Chicken Soup for the Soul Entertainment, a publisher of self-help videos, has filed to sell its common stock shares in an initial public offering that aims to raise as much as $30 million.
The company’s IPO will seek to sell 900,000 shares of its Class A common stock for $12 per share, it said in a Friday filing with the Securities and Exchange Commission.
If all 900,000 shares are sold, the Cos Cob, Conn.-based company may sell up to an additional 1.6 million shares at its “discretion,” it said.
Chicken Soup for the Soul Entertainment was created last year as a subsidiary by its current parent company -- Chicken Soup for the Soul Holdings (CSS Holdings) -- to focus on video production.

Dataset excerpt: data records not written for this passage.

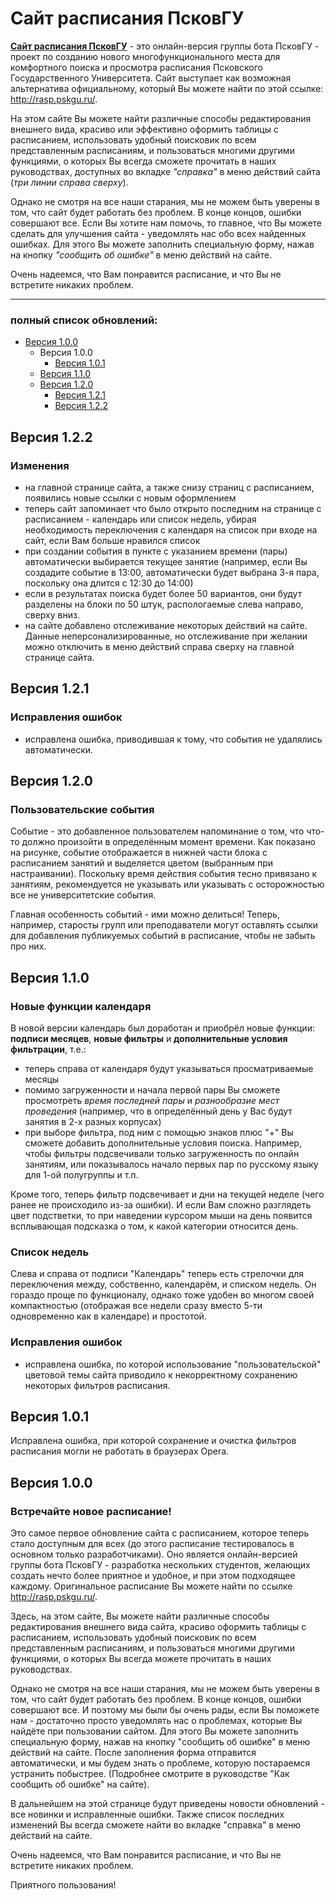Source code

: # Сайт расписания ПсковГУ

**[Сайт расписания ПсковГУ](https://mrgick.github.io/rasp_pskgu/index.html)** - это онлайн-версия группы бота ПсковГУ - проект по созданию нового многофункционального
места для комфортного поиска и просмотра расписания Псковского Государственного Университета. Сайт выступает как возможная альтернатива официальному, который Вы можете 
найти по этой ссылке: http://rasp.pskgu.ru/. 

На этом сайте Вы можете найти различные способы редактирования внешнего вида, красиво или эффективно оформить таблицы с расписанием, использовать 
удобный поисковик по всем представленным расписаниям, и пользоваться многими другими функциями, о которых Вы всегда сможете прочитать в наших 
руководствах, доступных во вкладке *"справка"* в меню действий сайта (*три линии справа сверху*).

Однако не смотря на все наши старания, мы не можем быть уверены в том, что сайт будет работать без проблем. В конце концов, ошибки совершают все. 
Если Вы хотите нам помочь, то главное, что Вы можете сделать для улучшения сайта - уведомлять нас обо всех найденных ошибках. Для этого Вы можете 
заполнить специальную форму, нажав на кнопку *"сообщить об ошибке"* в меню действий на сайте.

Очень надеемся, что Вам понравится расписание, и что Вы не встретите никаких проблем.

________________________________________________________________________________________________

### полный список обновлений:
- [Версия 1.0.0](https://github.com/mrgick/rasp_pskgu#версия-100)
  - Версия 1.0.0
    - [Версия 1.0.1](https://github.com/mrgick/rasp_pskgu#версия-101) 
  - [Версия 1.1.0](https://github.com/mrgick/rasp_pskgu#версия-110)
  - [Версия 1.2.0](https://github.com/mrgick/rasp_pskgu#версия-120)
    - [Версия 1.2.1](https://github.com/mrgick/rasp_pskgu#версия-121) 
    - [Версия 1.2.2](https://github.com/mrgick/rasp_pskgu#версия-122) 
    
## Версия 1.2.2

### Изменения

- на главной странице сайта, а также снизу страниц с расписанием, появились новые ссылки с новым оформлением
- теперь сайт запоминает что было открыто последним на странице с расписанием - календарь или список недель, убирая 
необходимость переключения с календаря на список при входе на сайт, если Вам больше нравился список
- при создании события в пункте с указанием времени (пары) автоматически выбирается текущее занятие (например, если 
Вы создадите событие в 13:00, автоматически будет выбрана 3-я пара, поскольку она длится с 12:30 до 14:00)
- если в результатах поиска будет более 50 вариантов, они будут разделены на блоки по 50 штук, распологаемые слева направо, сверху вниз.
- на сайте добавлено отслеживание некоторых действий на сайте. Данные неперсонализированные, но отслеживание при желании можно отключить 
в меню действий справа сверху на главной странице сайта.

## Версия 1.2.1

### Исправления ошибок

- исправлена ошибка, приводившая к тому, что события не удалялись автоматически.

## Версия 1.2.0

### Пользовательские события

Событие - это добавленное пользователем напоминание о том, что что-то должно произойти в определённым момент времени. Как показано на рисунке, 
событие отображается в нижней части блока с расписанием занятий и выделяется цветом (выбранным при настраивании). Поскольку время действия события 
тесно привязано к занятиям, рекомендуется не указывать или указывать с осторожностью все не университетские события.

Главная особенность событий - ими можно делиться! Теперь, например, старосты групп или преподаватели могут оставлять ссылки для добавления 
публикуемых событий в расписание, чтобы не забыть про них.

## Версия 1.1.0

### Новые функции календаря

В новой версии календарь был доработан и приобрёл новые функции: **подписи месяцев**, **новые фильтры** и **дополнительные условия фильтрации**, т.е.:
- теперь справа от календаря будут указываться просматриваемые месяцы
- помимо загруженности и начала первой пары Вы сможете просмотреть *время последней пары* и *разнообразие мест проведения* (например, что в определённый день у Вас
будут занятия в 2-х разных корпусах)
- при выборе фильтра, под ним с помощью знаков плюс "+" Вы сможете добавить дополнительные условия поиска. Например, чтобы фильтры подсвечивали только 
загруженность по онлайн занятиям, или показывалось начало первых пар по русскому языку для 1-ой полугруппы и т.п.

Кроме того, теперь фильтр подсвечивает и дни на текущей неделе (чего ранее не происходило из-за ошибки). И если Вам сложно разглядеть цвет подстветки, 
то при наведении курсором мыши на день появится всплывающая подсказка о том, к какой категории относится день.

### Список недель

Слева и справа от подписи "Календарь" теперь есть стрелочки для переключения между, собственно, календарём, и списком недель. Он гораздо проще 
по функционалу, однако тоже удобен во многом своей компактностью (отображая все недели сразу вместо 5-ти одновременно как в календаре) и простотой.

### Исправления ошибок

- исправлена ошибка, по которой использование "пользовательской" цветовой темы сайта приводило к некорректному сохранению некоторых фильтров расписания.

## Версия 1.0.1

Исправлена ошибка, при которой сохранение и очистка фильтров расписания могли не работать в браузерах Opera.

## Версия 1.0.0

### Встречайте новое расписание!

Это самое первое обновление сайта с расписанием, которое теперь стало доступным для всех (до этого расписание тестировалось в основном только разработчиками). 
Оно является онлайн-версией группы бота ПсковГУ - разработка нескольких студентов, желающих создать нечто более приятное и удобное, 
и при этом подходящее каждому. Оригинальное расписание Вы можете найти по ссылке http://rasp.pskgu.ru/.

Здесь, на этом сайте, Вы можете найти различные способы редактирования внешнего вида сайта, красиво оформить таблицы с расписанием, использовать удобный поисковик 
по всем представленным расписаниям, и пользоваться многими другими функциями, о которых Вы всегда можете прочитать в наших руководствах.

Однако не смотря на все наши старания, мы не можем быть уверены в том, что сайт будет работать без проблем. В конце концов, ошибки совершают все. 
И поэтому мы были бы очень рады, если Вы поможете нам - достаточно просто уведомлять нас о проблемах, которые Вы найдёте при пользовании сайтом. 
Для этого Вы можете заполнить специальную форму, нажав на кнопку "сообщить об ошибке" в меню действий на сайте. 
После заполнения форма отправится автоматически, и мы будем знать о проблеме, которую постараемся устранить побыстрее.
(Подробнее смотрите в руководстве "Как сообщить об ошибке" на сайте).

В дальнейшем на этой странице будут приведены новости обновлений - все новинки и исправленные ошибки. 
Также список последних изменений Вы всегда сможете найти во вкладке "справка" в меню действий на сайте.

Очень надеемся, что Вам понравится расписание, и что Вы не встретите никаких проблем.

Приятного пользования!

CSS Holdings, controlled by its Chairman and CEO William Rouhana Jr., granted brand licensing rights to the subsidiary. Rouhana "has control over the vast majority of all the outstanding voting power" of the IPO-bound unit through its stock structure, the filing said.
The company has applied to have its shares listed on the Nasdaq Global Market under the symbol CSSE. If it’s not approved, it expects to have shares listed on the Nasdaq Capital Market, which has less stringent capital and liquidity requirements.
Founded in 1993 by motivational speakers Jack Canfield and Mark Victor Hansen, Chicken Soup for the Soul is a well-known brand among self-help book fans. Many of its 250 books, which are compilations of inspiring stories for targeted audiences, have become best-sellers, and the company says it has sold 11 million copies worldwide.
In 2008, the founders sold the company to a group that includes Rouhana and his wife and company publisher, Amy Newmark, and former Chicken Soup president Robert Jacobs. The company has since expanded its business lines to sell foods, pet foods, apps and advertising on its YouTube channel. It's also developing a TV show and a movie, it said.
Its 2016 revenue totaled $8.1 million, up from $1.5 million a year earlier, according to the filing. Its net income was $800,000, compared to a net loss of $800,000 in 2015.